Die meisten Karibik-Freibeuter bedienten sich kleiner Ein- und Zweimaster, in der Mehrzahl Schaluppen oder Pinassen, um wie Wölfe im Rudel über die schwerfälligen, nicht sehr gut zu manövrierenden Galeonen der Spanier herzufallen.
Siri-Tongs Zweidecker – sie hatte ihn seinerzeit von der Black Queen erobert – war mit einer solchen Galeone zwar nicht zu vergleichen, weil er doch wendiger und außerdem besser armiert war, aber wenn man nicht scharf aufpaßte und ständig auf der Hut war, konnte dem Admiral doch noch ein Glücks- oder Zufallstreffer gelingen. Beispielsweise konnte er sich von achtern anpirschen und versuchen, mit seinen Drehbassen die Ruderanlage der „Caribian Queen“ zu zerschießen.
Das war ein Trick, dessen sich die Männer vom Bund der Korsaren auch des öfteren schon bedient hatten. Daran dachte Dan – und seine Bedenken waren nicht ganz unbegründet.
„Vorerst ist alles ruhig“, sagte er. „Warten wir mal ab, wie die Lage sich weiterentwickelt.“
„Lange dauert die Nacht nicht mehr“, sagte Barry. „Wenn der, Kerl was unternehmen will, muß er sich verdammt beeilen.“
„Ja. Es ist drei Uhr.“
„Und du meinst, diese Bastarde haben es immer noch auf uns abgesehen?“ sagte im Vormars Hilo, der hellhäutige Neger, zu Jack Finnegan.
„Ja, so schnell geben die nicht auf“, entgegnete Jack.
„Ganz schön riskant für sie. Jetzt haben sie noch ’ne Chance, aber in zwei bis drei Stunden wird’s hell, und dann landen sie bei uns keinen Treffer mehr.“
„Aber auf den Tag folgt wieder eine Nacht“, sagte Jack.
„Hör doch auf. Ich bin der Ansicht, daß sie sich längst verzogen haben.“
„Täusche dich da nicht.“
„Du willst wohl Streit, was?“ Hilos Augen weiteten sich, und er sog die Atemluft tief durch die bebenden Nasenflügel ein.

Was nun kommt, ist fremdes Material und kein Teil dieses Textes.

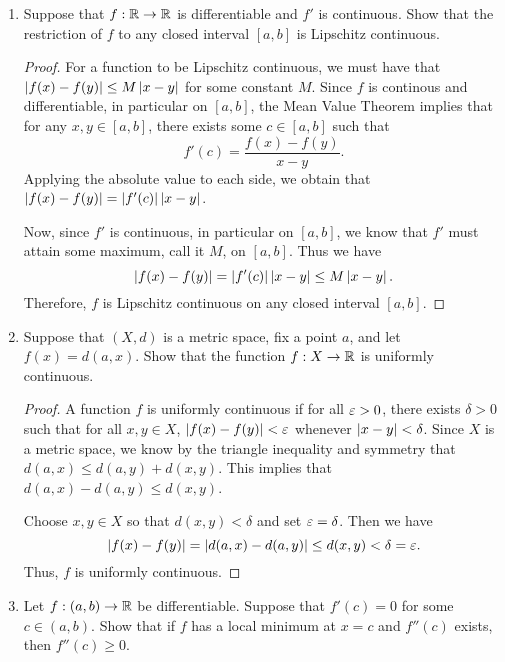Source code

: \documentclass[12pt]{article}
\theoremstyle{plain}
\begin{document}
\begin{enumerate}
    \item Suppose that $f:\mathbb{R} \rightarrow \mathbb{R}$ is differentiable and $f'$ is continuous.
    Show that the restriction of $f$ to any closed interval $[a,b]$ is Lipschitz continuous.

    \begin{proof}
        For a function to be Lipschitz continuous, we must have that $\left| f(x)-f(y) \right| \leq M\left| x-y \right|$ for some constant $M$.
        Since $f$ is continous and differentiable, in particular on $[a,b]$, the Mean Value Theorem implies that for any $x,y\in [a,b]$, there exists some $c\in [a,b]$ such that
        \[
            f'(c) = \frac{f(x)-f(y)}{x-y}.
        \]
        Applying the absolute value to each side, we obtain that $\left| f(x)-f(y) \right| = \left| f'(c) \right|\left| x-y \right|$.

        Now, since $f'$ is continuous, in particular on $[a,b]$, we know that $f'$ must attain some maximum, call it $M$, on $[a,b]$.
        Thus we have
        \[
            \left| f(x)-f(y) \right| = \left| f'(c) \right|\left| x-y \right| \leq M\left| x-y \right|.
        \]
        Therefore, $f$ is Lipschitz continuous on any closed interval $[a,b]$.
    \end{proof}

    \newpage\item Suppose that $(X,d)$ is a metric space, fix a point $a$, and let $f(x) = d(a,x)$.
    Show that the function $f: X \rightarrow \mathbb{R}$ is uniformly continuous.

    \begin{proof}
        A function $f$ is uniformly continuous if for all $\varepsilon > 0$, there exists $\delta >0$ such that for all $x,y\in X$, $\left| f(x)-f(y) \right| < \varepsilon$ whenever $\left| x-y \right| < \delta$.
        Since $X$ is a metric space, we know by the triangle inequality and symmetry that $d(a,x) \leq d(a,y) + d(x,y)$.
        This implies that $d(a,x)-d(a,y) \leq d(x,y)$.
        
        Choose $x,y\in X$ so that $d(x,y) < \delta$ and set $\varepsilon = \delta$. 
        Then we have
        \[
            \left| f(x) - f(y) \right| = \left| d(a,x)-d(a,y) \right| \leq d(x,y) < \delta = \varepsilon.
        \]
        Thus, $f$ is uniformly continuous.
    \end{proof}

    \newpage\item Let $f:(a,b) \to \mathbb{R}$ be differentiable.
    Suppose that $f'(c) = 0$ for some $c\in (a,b)$.
    Show that if $f$ has a local minimum at $x=c$ and $f''(c)$ exists, then $f''(c) \geq 0$.


\end{enumerate}
\end{document}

Er war sehr leicht reizbar und nahm jedes Wort krumm, das ihm nicht gefiel. Wegen ihm gab es oft Streitereien an Bord. Er war Ende der Zwanzig, hatte dichte, buschige Augenbrauen mit einer steilen Falte über der Nase und kohlschwarze Augen, deren Blick durchdringend war. Thorfin Njal hatte ihn dereinst auf Tobago aufgelesen. Manchmal, wenn Hilo seinen Rappel hatte, wünschten seine Kameraden ihn genau dorthin zurück.
Aber Jack Finnegan war ein kluger und umsichtiger Mann, der sich auf Diskussionen unter Kameraden nicht gern einließ. Lachend hob er die Hand. „Wo denkst du hin? Mir geht es nur um eins: Daß wir diesen Törn so schnell wie möglich hinter uns bringen und den Isthmus von Panama erreichen. Nur das zählt, alles andere ist nebensächlich.“
Hilo grinste. „Klar, du hast recht. Was schert uns der Admiral, dieser Blödmann? Soll er doch meinetwegen noch mal aufkreuzen oder es bleiben lassen, mir ist es auch egal.“
Das Ziel war die Bucht von San Blas an der panamesischen Karibikseite westlich des Golfs von Darién. Kurs Südsüdwest lag an, bei dem frischen, anhaltenden Nordostwind lief die „Caribian Queen“ gute Fahrt. Um diese Stunde stand sie fast direkt vor der Südwestspitze von Haiti, also Kap Dame Marie. Es herrschte nach wie vor Gefechtsbereitschaft an Bord, weil keiner wußte, wie der Feind sich verhalten würde, der so unvermittelt und völlig unvorhergesehen erschienen war.